*** Opening Exercise material ***

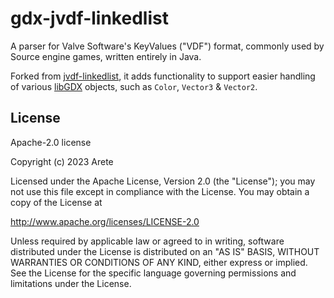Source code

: # gdx-jvdf-linkedlist

A parser for Valve Software's KeyValues ("VDF") format, commonly used by Source engine games, written entirely in Java. 

Forked from <a href="https://github.com/AreteS0ftware/jvdf-linkedlist">jvdf-linkedlist</a>, it adds functionality to support easier handling of various <a href="https://github.com/libgdx/libgdx">libGDX</a> objects, such as `Color`, `Vector3` & `Vector2`.

## License

Apache-2.0 license

Copyright (c) 2023 Arete

Licensed under the Apache License, Version 2.0 (the "License"); you may not use this file except in compliance with the License. You may obtain a copy of the License at

http://www.apache.org/licenses/LICENSE-2.0

Unless required by applicable law or agreed to in writing, software distributed under the License is distributed on an "AS IS" BASIS, WITHOUT WARRANTIES OR CONDITIONS OF ANY KIND, either express or implied. See the License for the specific language governing permissions and limitations under the License.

*** Closing Exercise material ***

[How to complete this task] Say how many lines above hold the word "jvdf", giving only the count.

[Result of this exercise] 2